◆ Required work ◆
Your task is to copy every record exactly.

◆ Data for processing ◆
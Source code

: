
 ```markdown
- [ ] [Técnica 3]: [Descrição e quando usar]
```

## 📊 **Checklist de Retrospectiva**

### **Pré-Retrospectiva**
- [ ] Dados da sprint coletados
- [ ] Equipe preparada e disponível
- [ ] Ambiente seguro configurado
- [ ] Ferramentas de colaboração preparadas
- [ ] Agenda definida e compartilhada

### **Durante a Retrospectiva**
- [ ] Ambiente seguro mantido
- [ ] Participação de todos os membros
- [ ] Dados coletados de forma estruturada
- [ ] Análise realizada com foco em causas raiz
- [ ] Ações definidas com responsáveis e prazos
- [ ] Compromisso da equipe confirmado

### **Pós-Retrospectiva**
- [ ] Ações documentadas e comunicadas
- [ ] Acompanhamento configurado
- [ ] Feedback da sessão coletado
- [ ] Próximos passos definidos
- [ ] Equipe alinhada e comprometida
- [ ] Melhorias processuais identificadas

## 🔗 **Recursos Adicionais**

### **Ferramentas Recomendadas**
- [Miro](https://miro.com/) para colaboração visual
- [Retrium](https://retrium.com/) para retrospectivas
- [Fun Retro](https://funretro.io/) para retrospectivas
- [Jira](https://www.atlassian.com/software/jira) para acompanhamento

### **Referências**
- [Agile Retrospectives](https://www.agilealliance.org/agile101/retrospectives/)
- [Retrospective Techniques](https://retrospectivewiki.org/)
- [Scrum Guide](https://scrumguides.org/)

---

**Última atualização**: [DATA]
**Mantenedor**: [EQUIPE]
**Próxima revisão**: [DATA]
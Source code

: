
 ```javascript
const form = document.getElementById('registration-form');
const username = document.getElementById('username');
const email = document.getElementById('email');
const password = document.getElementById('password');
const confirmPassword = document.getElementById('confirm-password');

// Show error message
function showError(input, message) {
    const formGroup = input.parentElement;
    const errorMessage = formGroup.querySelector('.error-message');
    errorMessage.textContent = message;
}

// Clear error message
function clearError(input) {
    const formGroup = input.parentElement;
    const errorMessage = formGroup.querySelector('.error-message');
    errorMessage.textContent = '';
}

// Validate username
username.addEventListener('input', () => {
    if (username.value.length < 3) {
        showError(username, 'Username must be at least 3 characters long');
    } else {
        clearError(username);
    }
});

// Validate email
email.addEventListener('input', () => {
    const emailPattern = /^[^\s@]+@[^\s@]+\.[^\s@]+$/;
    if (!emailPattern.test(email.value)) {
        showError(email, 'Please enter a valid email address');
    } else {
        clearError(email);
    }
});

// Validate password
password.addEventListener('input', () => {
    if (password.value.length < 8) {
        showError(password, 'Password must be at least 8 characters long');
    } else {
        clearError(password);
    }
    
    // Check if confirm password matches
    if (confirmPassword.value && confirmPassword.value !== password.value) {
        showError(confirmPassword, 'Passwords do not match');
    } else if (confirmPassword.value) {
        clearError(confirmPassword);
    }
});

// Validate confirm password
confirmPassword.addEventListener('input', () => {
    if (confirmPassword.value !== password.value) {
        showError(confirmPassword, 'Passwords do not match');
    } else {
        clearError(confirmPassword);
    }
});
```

◆ Response ◆
Source code

:
 ```markdown
- [ ] [Técnica 3]: [Descrição e quando usar]
```

## 📊 **Checklist de Retrospectiva**

### **Pré-Retrospectiva**
- [ ] Dados da sprint coletados
- [ ] Equipe preparada e disponível
- [ ] Ambiente seguro configurado
- [ ] Ferramentas de colaboração preparadas
- [ ] Agenda definida e compartilhada

### **Durante a Retrospectiva**
- [ ] Ambiente seguro mantido
- [ ] Participação de todos os membros
- [ ] Dados coletados de forma estruturada
- [ ] Análise realizada com foco em causas raiz
- [ ] Ações definidas com responsáveis e prazos
- [ ] Compromisso da equipe confirmado

### **Pós-Retrospectiva**
- [ ] Ações documentadas e comunicadas
- [ ] Acompanhamento configurado
- [ ] Feedback da sessão coletado
- [ ] Próximos passos definidos
- [ ] Equipe alinhada e comprometida
- [ ] Melhorias processuais identificadas

## 🔗 **Recursos Adicionais**

### **Ferramentas Recomendadas**
- [Miro](https://miro.com/) para colaboração visual
- [Retrium](https://retrium.com/) para retrospectivas
- [Fun Retro](https://funretro.io/) para retrospectivas
- [Jira](https://www.atlassian.com/software/jira) para acompanhamento

### **Referências**
- [Agile Retrospectives](https://www.agilealliance.org/agile101/retrospectives/)
- [Retrospective Techniques](https://retrospectivewiki.org/)
- [Scrum Guide](https://scrumguides.org/)

---

**Última atualização**: [DATA]
**Mantenedor**: [EQUIPE]
**Próxima revisão**: [DATA]
Source code

:
 ```javascript
const form = document.getElementById('registration-form');
const username = document.getElementById('username');
const email = document.getElementById('email');
const password = document.getElementById('password');
const confirmPassword = document.getElementById('confirm-password');

// Show error message
function showError(input, message) {
    const formGroup = input.parentElement;
    const errorMessage = formGroup.querySelector('.error-message');
    errorMessage.textContent = message;
}

// Clear error message
function clearError(input) {
    const formGroup = input.parentElement;
    const errorMessage = formGroup.querySelector('.error-message');
    errorMessage.textContent = '';
}

// Validate username
username.addEventListener('input', () => {
    if (username.value.length < 3) {
        showError(username, 'Username must be at least 3 characters long');
    } else {
        clearError(username);
    }
});

// Validate email
email.addEventListener('input', () => {
    const emailPattern = /^[^\s@]+@[^\s@]+\.[^\s@]+$/;
    if (!emailPattern.test(email.value)) {
        showError(email, 'Please enter a valid email address');
    } else {
        clearError(email);
    }
});

// Validate password
password.addEventListener('input', () => {
    if (password.value.length < 8) {
        showError(password, 'Password must be at least 8 characters long');
    } else {
        clearError(password);
    }
    
    // Check if confirm password matches
    if (confirmPassword.value && confirmPassword.value !== password.value) {
        showError(confirmPassword, 'Passwords do not match');
    } else if (confirmPassword.value) {
        clearError(confirmPassword);
    }
});

// Validate confirm password
confirmPassword.addEventListener('input', () => {
    if (confirmPassword.value !== password.value) {
        showError(confirmPassword, 'Passwords do not match');
    } else {
        clearError(confirmPassword);
    }
});
```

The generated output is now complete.